◆ **Problem details**
Write out every line below that contains "check".

◆ **Data listing**

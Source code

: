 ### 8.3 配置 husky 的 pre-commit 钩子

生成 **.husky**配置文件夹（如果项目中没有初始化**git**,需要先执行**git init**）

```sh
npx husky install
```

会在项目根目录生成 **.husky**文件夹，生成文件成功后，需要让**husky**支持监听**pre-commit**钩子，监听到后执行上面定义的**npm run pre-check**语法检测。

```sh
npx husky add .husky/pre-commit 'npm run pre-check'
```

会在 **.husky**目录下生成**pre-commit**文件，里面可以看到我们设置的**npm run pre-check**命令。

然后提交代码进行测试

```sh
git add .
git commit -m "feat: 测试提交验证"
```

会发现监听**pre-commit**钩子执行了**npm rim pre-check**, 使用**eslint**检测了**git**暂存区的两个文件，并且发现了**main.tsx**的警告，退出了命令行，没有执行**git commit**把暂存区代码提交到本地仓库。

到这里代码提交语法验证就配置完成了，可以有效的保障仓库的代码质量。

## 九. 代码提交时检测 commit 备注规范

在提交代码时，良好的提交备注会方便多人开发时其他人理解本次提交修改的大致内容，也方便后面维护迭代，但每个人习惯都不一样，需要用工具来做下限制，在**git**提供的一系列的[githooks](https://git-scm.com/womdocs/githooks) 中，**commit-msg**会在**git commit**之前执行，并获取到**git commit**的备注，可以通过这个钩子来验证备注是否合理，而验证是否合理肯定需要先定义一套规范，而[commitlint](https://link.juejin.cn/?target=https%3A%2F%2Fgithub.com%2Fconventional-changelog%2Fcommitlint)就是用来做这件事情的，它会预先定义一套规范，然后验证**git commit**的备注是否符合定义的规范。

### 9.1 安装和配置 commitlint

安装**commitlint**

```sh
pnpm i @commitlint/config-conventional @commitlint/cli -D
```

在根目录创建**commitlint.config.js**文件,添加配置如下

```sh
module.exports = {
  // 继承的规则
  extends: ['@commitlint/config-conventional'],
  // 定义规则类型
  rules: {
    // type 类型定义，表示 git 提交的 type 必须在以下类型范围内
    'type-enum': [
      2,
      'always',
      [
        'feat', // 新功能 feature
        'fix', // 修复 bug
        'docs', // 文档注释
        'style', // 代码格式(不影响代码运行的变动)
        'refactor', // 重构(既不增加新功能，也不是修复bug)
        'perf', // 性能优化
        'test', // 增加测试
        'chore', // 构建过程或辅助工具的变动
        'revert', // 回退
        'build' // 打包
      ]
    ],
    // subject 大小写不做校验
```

◆ **Task output**
会在项目根目录生成 **.husky**文件夹，生成文件成功后，需要让**husky**支持监听**pre-commit**钩子，监听到后执行上面定义的**npm run pre-check**语法检测。
npx husky add .husky/pre-commit 'npm run pre-check'
会在 **.husky**目录下生成**pre-commit**文件，里面可以看到我们设置的**npm run pre-check**命令。
会发现监听**pre-commit**钩子执行了**npm rim pre-check**, 使用**eslint**检测了**git**暂存区的两个文件，并且发现了**main.tsx**的警告，退出了命令行，没有执行**git commit**把暂存区代码提交到本地仓库。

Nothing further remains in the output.